Por Orlando Benítez Quintero*
Colombia vuelve a transitar un camino que creíamos superado: el de la violencia que no solo se vive en las calles, sino que ahora se exhibe en las redes sociales. Lo insólito ya no es únicamente el atentado, el asesinato, el terror, sino la frialdad con que los perpetradores difunden videos celebrando la muerte de colombianos, como si se tratara de un trofeo.
La tragedia se prolonga en la pantalla y corre el riesgo de convertirse en espectáculo digital: los medios registran porque es noticia, las audiencias consumen porque circula y las plataformas multiplican sin filtros. La violencia se vuelve contenido; la muerte, un clic.

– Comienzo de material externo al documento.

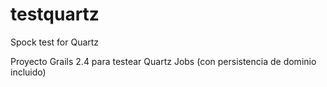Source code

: # testquartz
Spock test for Quartz

Proyecto Grails 2.4 para testear Quartz Jobs (con persistencia de dominio incluido)

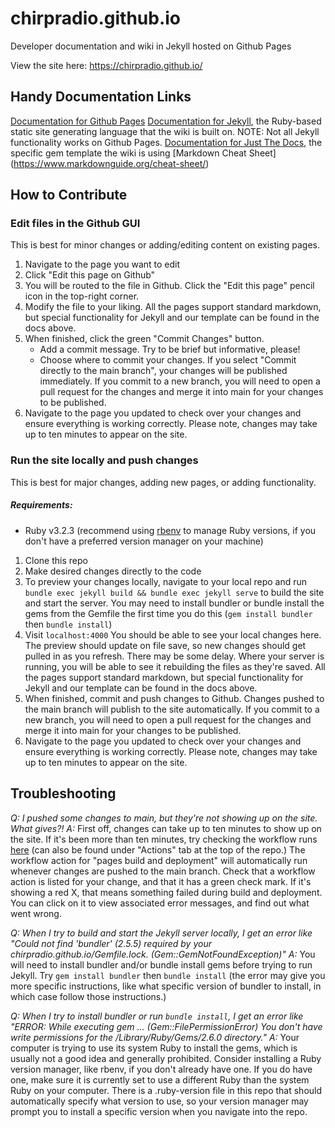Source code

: # chirpradio.github.io
Developer documentation and wiki in Jekyll hosted on Github Pages

View the site here: https://chirpradio.github.io/

## Handy Documentation Links
[Documentation for Github Pages](https://docs.github.com/en/pages)
[Documentation for Jekyll](https://jekyllrb.com/docs/), the Ruby-based static site generating language that the wiki is built on. NOTE: Not all Jekyll functionality works on Github Pages.
[Documentation for Just The Docs](https://just-the-docs.com/), the specific gem template the wiki is using
[Markdown Cheat Sheet] (https://www.markdownguide.org/cheat-sheet/)

## How to Contribute

### Edit files in the Github GUI
This is best for minor changes or adding/editing content on existing pages.

1. Navigate to the page you want to edit
2. Click "Edit this page on Github"
3. You will be routed to the file in Github. Click the "Edit this page" pencil icon in the top-right corner.
4. Modify the file to your liking. All the pages support standard markdown, but special functionality for Jekyll and our template can be found in the docs above.
5. When finished, click the green "Commit Changes" button.
	- Add a commit message. Try to be brief but informative, please!
	- Choose where to commit your changes. If you select "Commit directly to the main branch", your changes will be published immediately. If you commit to a new branch, you will need to open a pull request for the changes and merge it into main for your changes to be published.
6. Navigate to the page you updated to check over your changes and ensure everything is working correctly. Please note, changes may take up to ten minutes to appear on the site.

### Run the site locally and push changes
This is best for major changes, adding new pages, or adding functionality.

##### Requirements:
- Ruby v3.2.3 (recommend using [rbenv](https://github.com/rbenv/rbenv) to manage Ruby versions, if you don't have a preferred version manager on your machine)

1. Clone this repo
2. Make desired changes directly to the code
3. To preview your changes locally, navigate to your local repo and run `bundle exec jekyll build && bundle exec jekyll serve` to build the site and start the server. You may need to install bundler or bundle install the gems from the Gemfile the first time you do this (`gem install bundler` then `bundle install`)
4. Visit `localhost:4000` You should be able to see your local changes here. The preview should update on file save, so new changes should get pulled in as you refresh. There may be some delay. Where your server is running, you will be able to see it rebuilding the files as they're saved. All the pages support standard markdown, but special functionality for Jekyll and our template can be found in the docs above.
5. When finished, commit and push changes to Github. Changes pushed to the main branch will publish to the site automatically. If you commit to a new branch, you will need to open a pull request for the changes and merge it into main for your changes to be published.
6. Navigate to the page you updated to check over your changes and ensure everything is working correctly. Please note, changes may take up to ten minutes to appear on the site.

## Troubleshooting

*Q: I pushed some changes to main, but they're not showing up on the site. What gives?!*
*A:* First off, changes can take up to ten minutes to show up on the site. If it's been more than ten minutes, try checking the workflow runs [here](https://github.com/chirpradio/chirpradio.github.io/actions) (can also be found under "Actions" tab at the top of the repo.) The workflow action for "pages build and deployment" will automatically run whenever changes are pushed to the main branch. Check that a workflow action is listed for your change, and that it has a green check mark. If it's showing a red X, that means something failed during build and deployment. You can click on it to view associated error messages, and find out what went wrong.

*Q: When I try to build and start the Jekyll server locally, I get an error like "Could not find 'bundler' (2.5.5) required by your chirpradio.github.io/Gemfile.lock. (Gem::GemNotFoundException)"*
*A:* You will need to install bundler and/or bundle install gems before trying to run Jekyll. Try `gem install bundler` then `bundle install` (the error may give you more specific instructions, like what specific version of bundler to install, in which case follow those instructions.)

*Q: When I try to install bundler or run `bundle install`, I get an error like "ERROR:  While executing gem ... (Gem::FilePermissionError)
    You don't have write permissions for the /Library/Ruby/Gems/2.6.0 directory."*
*A:* Your computer is trying to use its system Ruby to install the gems, which is usually not a good idea and generally prohibited. Consider installing a Ruby version manager, like rbenv, if you don't already have one. If you do have one, make sure it is currently set to use a different Ruby than the system Ruby on your computer. There is a .ruby-version file in this repo that should automatically specify what version to use, so your version manager may prompt you to install a specific version when you navigate into the repo.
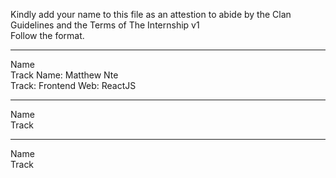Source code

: Kindly add your name to this file as an attestion to abide by the Clan Guidelines and the Terms of The Internship v1
<br/> Follow the format.<br/> 
___
Name <br/>
Track
Name: Matthew Nte <br/>
Track: Frontend Web: ReactJS
___
Name <br/>
Track
___
Name <br/>
Track
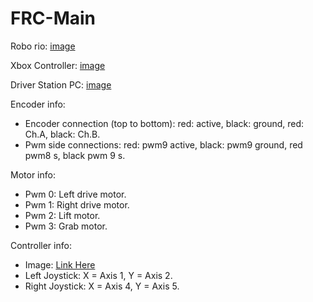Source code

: # FRC-Main

<p>Robo rio: <a target="_blank" href="http://www.uwinfirst.com/wp-content/uploads/2013/08/roboRIO+Diagram.png">image</a></p>
<p>Xbox Controller: <a target="_blank" href="http://team358.org/files/programming/ControlSystem2009-/XBoxControlMapping.jpg">image</a></p>
<p>Driver Station PC: <a target="_blank" href="http://team358.org/files/programming/ControlSystem2015-2019/images/E12-Classmate.jpg">image</a></p>

Encoder info:
- Encoder connection (top to bottom): red: active, black: ground, red: Ch.A, black: Ch.B.
- Pwm side connections: red: pwm9 active, black: pwm9 ground, red pwm8 s, black pwm 9 s.

Motor info:
- Pwm 0: Left drive motor.
- Pwm 1: Right drive motor.
- Pwm 2: Lift motor.
- Pwm 3: Grab motor.

Controller info:
- Image: <a target="_blank" href="http://team358.org/files/programming/ControlSystem2009-/XBoxControlMapping.jpg">Link Here</a>
- Left Joystick: X = Axis 1, Y = Axis 2.
- Right Joystick: X = Axis 4, Y = Axis 5.

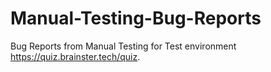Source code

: # Manual-Testing-Bug-Reports

Bug Reports from Manual Testing for Test environment https://quiz.brainster.tech/quiz.
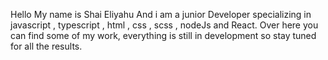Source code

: Hello 
My name is Shai Eliyahu And i am a junior Developer specializing in javascript , typescript , html , css , scss , nodeJs and React.
Over here you can find some of my work,
everything is still in development so stay tuned for all the results.
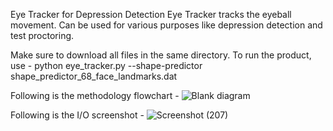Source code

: Eye Tracker for Depression Detection
Eye Tracker tracks the eyeball movement. Can be used for various purposes like depression detection and test proctoring.

Make sure to download all files in the same directory.
To run the product, use - 
python eye_tracker.py --shape-predictor shape_predictor_68_face_landmarks.dat

Following is the methodology flowchart - 
![Blank diagram](https://user-images.githubusercontent.com/43790568/132164172-5973defa-7744-4147-b01e-907f91275e31.jpeg)

Following is the I/O screenshot - 
![Screenshot (207)](https://user-images.githubusercontent.com/43790568/132164717-b374dd29-0025-43ee-aeb2-6c0d2d8356b8.png)

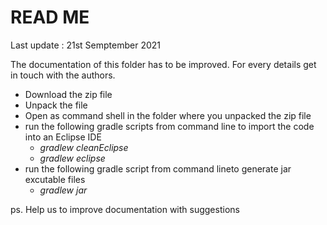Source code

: # READ ME

Last update : 21st Semptember 2021

The documentation of this folder has to be improved.
For every details get in touch with the authors.

* Download the zip file
* Unpack the file
* Open as command shell in the folder where you unpacked the zip file
* run the following gradle scripts from command line to import the code into an Eclipse IDE
  * _gradlew cleanEclipse_
  * _gradlew eclipse_
* run the following gradle script from command lineto generate jar excutable files
  * _gradlew jar_   

ps.
Help us to improve documentation with suggestions
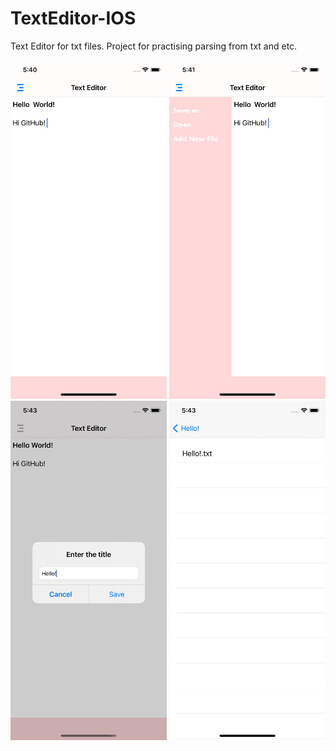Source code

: # TextEditor-IOS
Text Editor for txt files. Project for practising parsing from txt and etc. 


<img src="Screenshots/textEditor1.png" width="250">
<img src="Screenshots/textEditor2.png" width="250"> 
<img src="Screenshots/textEditor3.png" width="250">
<img src="Screenshots/textEditor4.png" width="250">
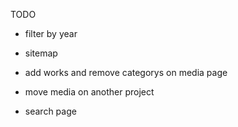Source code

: TODO

- filter by year
- sitemap

- add works and remove categorys on media page
- move media on another project
- search page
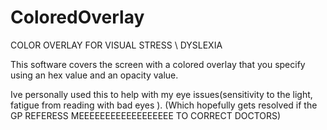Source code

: # ColoredOverlay
COLOR OVERLAY FOR VISUAL STRESS \ DYSLEXIA 


This software covers the screen with a colored overlay that you specify using an hex value and an opacity value.

Ive personally used this to help with my eye issues(sensitivity to the light, fatigue from reading with bad eyes ). (Which hopefully gets resolved if the GP REFERESS MEEEEEEEEEEEEEEEEEE TO CORRECT DOCTORS)
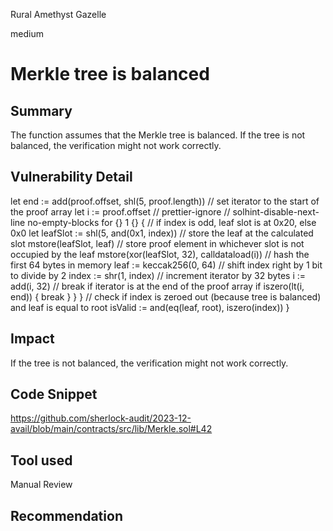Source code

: Rural Amethyst Gazelle

medium

# Merkle tree is balanced

## Summary
The function assumes that the Merkle tree is balanced. If the tree is not balanced, the verification might not work correctly.

## Vulnerability Detail
 let end := add(proof.offset, shl(5, proof.length))
                // set iterator to the start of the proof array
                let i := proof.offset
                // prettier-ignore
                // solhint-disable-next-line no-empty-blocks
                for {} 1 {} {
                    // if index is odd, leaf slot is at 0x20, else 0x0
                    let leafSlot := shl(5, and(0x1, index))
                    // store the leaf at the calculated slot
                    mstore(leafSlot, leaf)
                    // store proof element in whichever slot is not occupied by the leaf
                    mstore(xor(leafSlot, 32), calldataload(i))
                    // hash the first 64 bytes in memory
                    leaf := keccak256(0, 64)
                    // shift index right by 1 bit to divide by 2
                    index := shr(1, index)
                    // increment iterator by 32 bytes
                    i := add(i, 32)
                    // break if iterator is at the end of the proof array
                    if iszero(lt(i, end)) { break }
                }
            }
            // check if index is zeroed out (because tree is balanced) and leaf is equal to root
            isValid := and(eq(leaf, root), iszero(index))
        }
## Impact
If the tree is not balanced, the verification might not work correctly.

## Code Snippet
https://github.com/sherlock-audit/2023-12-avail/blob/main/contracts/src/lib/Merkle.sol#L42
## Tool used

Manual Review

## Recommendation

Este fenómeno ya ha sido estudiado en otros contextos. Una investigación realizada en México, publicada en arXiv bajo el título “Narcotweets: Social Media in Wartime”, mostró que a medida que se difundían escenas sangrientas en Twitter (hoy X), disminuían las expresiones de tristeza o repudio, mientras crecían las de excitación y agresividad. Es decir: la gente dejaba de reaccionar con dolor y empezaba a interactuar con la violencia como si fuera un espectáculo morboso, compartiéndola y comentándola sin la empatía natural que debería provocar.
El académico Esteban Morales (2024), en New Media and Society, describe este proceso como un “vaciamiento del sentido” frente al daño cotidiano, donde la violencia deja de conmocionar. Es la desensibilización mediada digitalmente: el punto en que la sangre ya no hiere, solo entretiene.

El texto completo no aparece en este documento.